Re: recovering from "found xmin ... from before relfrozenxid ..." - Mailing list pgsql-hackers

From Ashutosh Sharma
Subject Re: recovering from "found xmin ... from before relfrozenxid ..."
Date
Msg-id CAE9k0PkBurw1L96n6D4qvu=-L73WqV5rwhF2h_3rTHw=_ejA-g@mail.gmail.com
Whole thread Raw
In response to Re: recovering from "found xmin ... from before relfrozenxid ..."  (Robert Haas <robertmhaas@gmail.com>)
Responses Re: recovering from "found xmin ... from before relfrozenxid ..."  (Robert Haas <robertmhaas@gmail.com>)
List pgsql-hackers
On Fri, Aug 7, 2020 at 9:21 PM Robert Haas <robertmhaas@gmail.com> wrote:
>
> On Thu, Aug 6, 2020 at 9:23 AM Ashutosh Sharma <ashu.coek88@gmail.com> wrote:
> There's a certain inconsistency to these messages:
>
> rhaas=# create table foo (a int);
> CREATE TABLE
> rhaas=# insert into foo values (1);
> INSERT 0 1
> rhaas=# select heap_force_kill('foo'::regclass, array['(0,2)'::tid]);
> NOTICE:  skipping tid (0, 2) because it contains an invalid offset
>  heap_force_kill
> -----------------
>
> (1 row)
>
> rhaas=# select heap_force_kill('foo'::regclass, array['(1,0)'::tid]);
> ERROR:  invalid item pointer
> LOCATION:  tids_same_page_fetch_offnums, heap_surgery.c:347
> rhaas=# select heap_force_kill('foo'::regclass, array['(1,1)'::tid]);
> ERROR:  block number 1 is out of range for relation "foo"
>
> From a user perspective it seems like I've made three very similar
> mistakes: in the first case, the offset is too high, in the second
> case it's too low, and in the third case the block number is out of
> range.
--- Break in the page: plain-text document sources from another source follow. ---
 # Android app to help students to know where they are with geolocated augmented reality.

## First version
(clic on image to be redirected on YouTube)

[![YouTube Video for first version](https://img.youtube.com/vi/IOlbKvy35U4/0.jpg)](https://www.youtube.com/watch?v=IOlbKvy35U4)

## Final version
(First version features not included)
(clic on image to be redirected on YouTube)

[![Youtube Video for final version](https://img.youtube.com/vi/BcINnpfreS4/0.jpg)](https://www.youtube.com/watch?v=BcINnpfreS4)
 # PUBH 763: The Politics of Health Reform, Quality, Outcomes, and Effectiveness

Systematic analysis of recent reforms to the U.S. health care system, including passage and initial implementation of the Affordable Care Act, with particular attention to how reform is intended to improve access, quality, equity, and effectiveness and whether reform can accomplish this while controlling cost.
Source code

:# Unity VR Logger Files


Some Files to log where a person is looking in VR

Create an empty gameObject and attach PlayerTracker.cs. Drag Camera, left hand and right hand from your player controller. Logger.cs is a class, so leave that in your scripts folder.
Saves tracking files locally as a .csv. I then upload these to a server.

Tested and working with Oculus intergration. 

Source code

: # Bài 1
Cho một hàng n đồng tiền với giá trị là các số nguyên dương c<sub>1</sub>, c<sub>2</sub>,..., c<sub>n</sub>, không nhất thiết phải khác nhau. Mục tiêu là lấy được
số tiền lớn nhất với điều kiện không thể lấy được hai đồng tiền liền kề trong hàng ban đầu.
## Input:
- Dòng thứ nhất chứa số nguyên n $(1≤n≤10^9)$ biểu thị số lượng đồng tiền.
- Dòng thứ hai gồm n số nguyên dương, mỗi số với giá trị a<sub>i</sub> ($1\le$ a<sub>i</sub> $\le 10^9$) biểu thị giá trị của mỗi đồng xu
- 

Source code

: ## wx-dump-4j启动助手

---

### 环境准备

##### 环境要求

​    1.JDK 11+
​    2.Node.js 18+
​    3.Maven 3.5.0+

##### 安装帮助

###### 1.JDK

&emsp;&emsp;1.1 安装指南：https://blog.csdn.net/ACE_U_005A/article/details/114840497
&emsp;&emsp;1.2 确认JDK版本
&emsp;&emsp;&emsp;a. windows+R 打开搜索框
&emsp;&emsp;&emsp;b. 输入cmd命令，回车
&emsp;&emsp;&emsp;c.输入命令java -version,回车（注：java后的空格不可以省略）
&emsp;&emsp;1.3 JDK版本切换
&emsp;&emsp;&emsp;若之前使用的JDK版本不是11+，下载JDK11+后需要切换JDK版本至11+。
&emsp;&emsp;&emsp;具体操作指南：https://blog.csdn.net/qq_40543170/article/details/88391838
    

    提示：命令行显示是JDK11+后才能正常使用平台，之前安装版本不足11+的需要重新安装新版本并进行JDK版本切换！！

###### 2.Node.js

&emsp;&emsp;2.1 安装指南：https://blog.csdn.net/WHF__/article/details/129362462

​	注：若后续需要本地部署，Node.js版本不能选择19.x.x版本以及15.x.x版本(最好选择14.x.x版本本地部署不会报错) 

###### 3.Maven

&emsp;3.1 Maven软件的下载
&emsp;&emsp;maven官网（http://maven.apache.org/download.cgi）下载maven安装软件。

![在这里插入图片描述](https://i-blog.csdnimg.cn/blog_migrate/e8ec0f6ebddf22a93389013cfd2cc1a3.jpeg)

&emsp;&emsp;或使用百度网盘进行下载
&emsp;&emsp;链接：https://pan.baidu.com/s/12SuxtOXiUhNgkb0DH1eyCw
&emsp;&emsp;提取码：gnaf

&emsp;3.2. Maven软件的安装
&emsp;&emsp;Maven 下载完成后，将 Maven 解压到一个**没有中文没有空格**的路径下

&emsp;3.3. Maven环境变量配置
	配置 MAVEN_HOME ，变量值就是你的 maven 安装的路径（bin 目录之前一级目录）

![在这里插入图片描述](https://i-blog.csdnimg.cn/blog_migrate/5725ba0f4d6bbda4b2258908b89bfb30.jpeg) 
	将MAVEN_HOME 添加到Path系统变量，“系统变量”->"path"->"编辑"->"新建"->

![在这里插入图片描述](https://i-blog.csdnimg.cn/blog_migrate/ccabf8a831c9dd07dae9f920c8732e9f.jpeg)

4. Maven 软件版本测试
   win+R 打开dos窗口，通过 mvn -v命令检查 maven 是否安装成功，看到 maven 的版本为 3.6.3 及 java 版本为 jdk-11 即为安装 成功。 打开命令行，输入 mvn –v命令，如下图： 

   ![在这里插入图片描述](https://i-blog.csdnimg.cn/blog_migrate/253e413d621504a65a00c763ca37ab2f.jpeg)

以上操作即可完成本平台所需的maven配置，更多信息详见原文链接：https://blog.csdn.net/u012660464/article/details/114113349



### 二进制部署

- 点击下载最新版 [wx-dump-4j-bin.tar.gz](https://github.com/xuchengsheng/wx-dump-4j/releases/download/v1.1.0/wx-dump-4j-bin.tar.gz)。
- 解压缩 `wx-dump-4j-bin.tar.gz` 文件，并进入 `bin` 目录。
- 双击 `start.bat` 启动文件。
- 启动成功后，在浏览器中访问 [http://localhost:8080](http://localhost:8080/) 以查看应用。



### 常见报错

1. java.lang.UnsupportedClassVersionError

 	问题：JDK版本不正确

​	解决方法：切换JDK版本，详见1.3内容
But in one case I get a NOTICE and in the other two cases I get
> an ERROR. In one case I get the relation name and in the other two
> cases I don't. The two complaints about an invalid offset are phrased
> completely differently from each other. For example, suppose you do
> this:
>
> ERROR: tid (%u, %u) is invalid for relation "%s" because the block
> number is out of range (%u..%u)
> ERROR: tid (%u, %u) is invalid for relation "%s" because the item
> number is out of range for this block (%u..%u)
> ERROR: tid (%u, %u) is invalid for relation "%s" because the item is unused
> ERROR: tid (%u, %u) is invalid for relation "%s" because the item is dead
>

Thank you for your suggestions. To make this consistent, I am planning
to do the following changes:

Remove the error message to report "invalid item pointer" from
tids_same_page_fetch_offnums() and expand the if-check to detect any
invalid offset number in the CRITICAL section such that it not just
checks if the offset number is > maxoffset, but also checks if the
offset number is equal to 0. That way it would also do the job that
"if (!ItemPointerIsValid)" was doing for us.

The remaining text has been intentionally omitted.